- _TASK GOAL_
Exact copy, pictures excluded: write out every line below.

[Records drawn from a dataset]
────────────────────

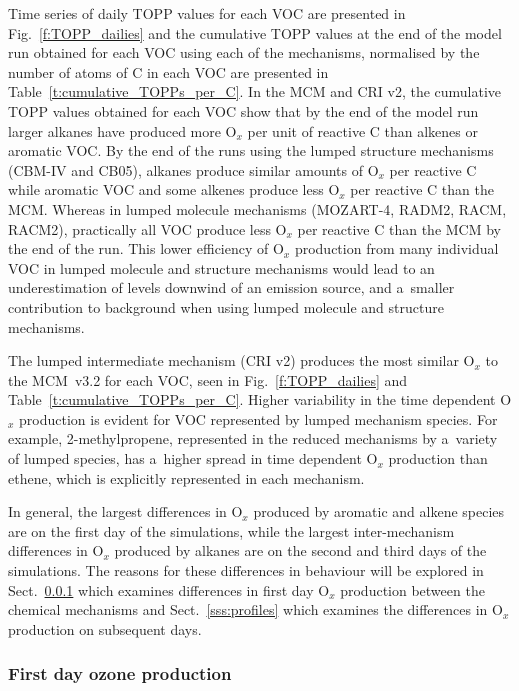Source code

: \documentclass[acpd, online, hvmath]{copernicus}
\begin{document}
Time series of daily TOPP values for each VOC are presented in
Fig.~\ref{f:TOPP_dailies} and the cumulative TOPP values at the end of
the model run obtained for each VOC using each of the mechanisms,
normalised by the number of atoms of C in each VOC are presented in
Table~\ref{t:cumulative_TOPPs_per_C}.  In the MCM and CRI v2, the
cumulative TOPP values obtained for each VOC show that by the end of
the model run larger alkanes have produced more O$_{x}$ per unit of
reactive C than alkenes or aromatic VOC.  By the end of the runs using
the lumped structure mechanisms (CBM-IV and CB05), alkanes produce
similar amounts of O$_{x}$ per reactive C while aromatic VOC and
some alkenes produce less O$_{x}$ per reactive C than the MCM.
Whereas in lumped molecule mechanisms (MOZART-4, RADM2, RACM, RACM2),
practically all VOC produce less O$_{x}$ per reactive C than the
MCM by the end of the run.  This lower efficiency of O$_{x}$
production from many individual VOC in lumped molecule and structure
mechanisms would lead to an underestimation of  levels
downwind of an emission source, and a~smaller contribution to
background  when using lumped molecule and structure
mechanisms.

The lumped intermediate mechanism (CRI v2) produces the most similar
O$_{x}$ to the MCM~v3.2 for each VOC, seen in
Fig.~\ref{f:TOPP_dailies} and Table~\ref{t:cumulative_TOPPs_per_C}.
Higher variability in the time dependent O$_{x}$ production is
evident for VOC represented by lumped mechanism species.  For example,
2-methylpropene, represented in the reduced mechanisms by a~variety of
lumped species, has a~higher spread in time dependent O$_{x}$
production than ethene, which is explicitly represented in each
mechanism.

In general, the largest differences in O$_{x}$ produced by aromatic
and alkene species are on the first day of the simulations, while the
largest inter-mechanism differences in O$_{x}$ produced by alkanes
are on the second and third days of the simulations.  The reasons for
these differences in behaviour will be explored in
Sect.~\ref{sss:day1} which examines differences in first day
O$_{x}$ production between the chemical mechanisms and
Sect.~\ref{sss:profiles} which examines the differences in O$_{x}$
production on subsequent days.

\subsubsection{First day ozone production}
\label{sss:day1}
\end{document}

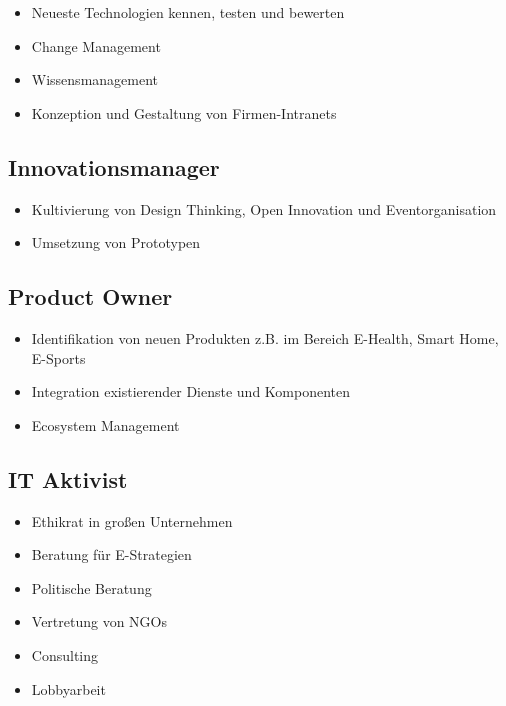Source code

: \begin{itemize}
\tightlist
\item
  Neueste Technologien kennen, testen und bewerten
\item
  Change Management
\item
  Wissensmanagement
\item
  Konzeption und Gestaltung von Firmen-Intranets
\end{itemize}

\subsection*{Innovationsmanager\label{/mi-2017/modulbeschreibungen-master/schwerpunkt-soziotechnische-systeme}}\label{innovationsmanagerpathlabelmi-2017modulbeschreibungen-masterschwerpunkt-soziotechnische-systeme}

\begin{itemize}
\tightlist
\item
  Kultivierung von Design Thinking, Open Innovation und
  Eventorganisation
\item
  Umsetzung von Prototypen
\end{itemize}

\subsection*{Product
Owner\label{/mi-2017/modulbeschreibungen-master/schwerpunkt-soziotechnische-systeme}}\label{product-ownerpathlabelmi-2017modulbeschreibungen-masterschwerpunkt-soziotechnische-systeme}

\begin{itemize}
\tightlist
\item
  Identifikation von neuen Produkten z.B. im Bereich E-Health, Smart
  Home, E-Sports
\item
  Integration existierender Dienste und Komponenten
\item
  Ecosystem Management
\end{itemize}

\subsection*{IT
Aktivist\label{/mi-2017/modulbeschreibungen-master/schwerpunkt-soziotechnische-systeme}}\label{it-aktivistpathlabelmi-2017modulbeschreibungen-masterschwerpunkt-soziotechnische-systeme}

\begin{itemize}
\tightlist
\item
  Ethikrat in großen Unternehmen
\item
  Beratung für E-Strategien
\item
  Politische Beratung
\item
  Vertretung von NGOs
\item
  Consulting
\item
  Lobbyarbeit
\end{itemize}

────────────────────

- _THE COMPLETED TASK_
Source code

: \documentclass[acpd, online, hvmath]{copernicus}
\begin{document}
Time series of daily TOPP values for each VOC are presented in
Fig.~\ref{f:TOPP_dailies} and the cumulative TOPP values at the end of
the model run obtained for each VOC using each of the mechanisms,
normalised by the number of atoms of C in each VOC are presented in
Table~\ref{t:cumulative_TOPPs_per_C}.  In the MCM and CRI v2, the
cumulative TOPP values obtained for each VOC show that by the end of
the model run larger alkanes have produced more O$_{x}$ per unit of
reactive C than alkenes or aromatic VOC.  By the end of the runs using
the lumped structure mechanisms (CBM-IV and CB05), alkanes produce
similar amounts of O$_{x}$ per reactive C while aromatic VOC and
some alkenes produce less O$_{x}$ per reactive C than the MCM.
Whereas in lumped molecule mechanisms (MOZART-4, RADM2, RACM, RACM2),
practically all VOC produce less O$_{x}$ per reactive C than the
MCM by the end of the run.  This lower efficiency of O$_{x}$
production from many individual VOC in lumped molecule and structure
mechanisms would lead to an underestimation of  levels
downwind of an emission source, and a~smaller contribution to
background  when using lumped molecule and structure
mechanisms.

The lumped intermediate mechanism (CRI v2) produces the most similar
O$_{x}$ to the MCM~v3.2 for each VOC, seen in
Fig.~\ref{f:TOPP_dailies} and Table~\ref{t:cumulative_TOPPs_per_C}.
Higher variability in the time dependent O$_{x}$ production is
evident for VOC represented by lumped mechanism species.  For example,
2-methylpropene, represented in the reduced mechanisms by a~variety of
lumped species, has a~higher spread in time dependent O$_{x}$
production than ethene, which is explicitly represented in each
mechanism.

In general, the largest differences in O$_{x}$ produced by aromatic
and alkene species are on the first day of the simulations, while the
largest inter-mechanism differences in O$_{x}$ produced by alkanes
are on the second and third days of the simulations.  The reasons for
these differences in behaviour will be explored in
Sect.~\ref{sss:day1} which examines differences in first day
O$_{x}$ production between the chemical mechanisms and
Sect.~\ref{sss:profiles} which examines the differences in O$_{x}$
production on subsequent days.

\subsubsection{First day ozone production}
\label{sss:day1}
\end{document}

Source code

: \begin{itemize}
\tightlist
\item
  Neueste Technologien kennen, testen und bewerten
\item
  Change Management
\item
  Wissensmanagement
\item
  Konzeption und Gestaltung von Firmen-Intranets
\end{itemize}

\subsection*{Innovationsmanager\label{/mi-2017/modulbeschreibungen-master/schwerpunkt-soziotechnische-systeme}}\label{innovationsmanagerpathlabelmi-2017modulbeschreibungen-masterschwerpunkt-soziotechnische-systeme}

\begin{itemize}
\tightlist
\item
  Kultivierung von Design Thinking, Open Innovation und
  Eventorganisation
\item
  Umsetzung von Prototypen
\end{itemize}

\subsection*{Product
Owner\label{/mi-2017/modulbeschreibungen-master/schwerpunkt-soziotechnische-systeme}}\label{product-ownerpathlabelmi-2017modulbeschreibungen-masterschwerpunkt-soziotechnische-systeme}

\begin{itemize}
\tightlist
\item
  Identifikation von neuen Produkten z.B. im Bereich E-Health, Smart
  Home, E-Sports
\item
  Integration existierender Dienste und Komponenten
\item
  Ecosystem Management
\end{itemize}

\subsection*{IT
Aktivist\label{/mi-2017/modulbeschreibungen-master/schwerpunkt-soziotechnische-systeme}}\label{it-aktivistpathlabelmi-2017modulbeschreibungen-masterschwerpunkt-soziotechnische-systeme}

\begin{itemize}
\tightlist
\item
  Ethikrat in großen Unternehmen
\item
  Beratung für E-Strategien
\item
  Politische Beratung
\item
  Vertretung von NGOs
\item
  Consulting
\item
  Lobbyarbeit
\end{itemize}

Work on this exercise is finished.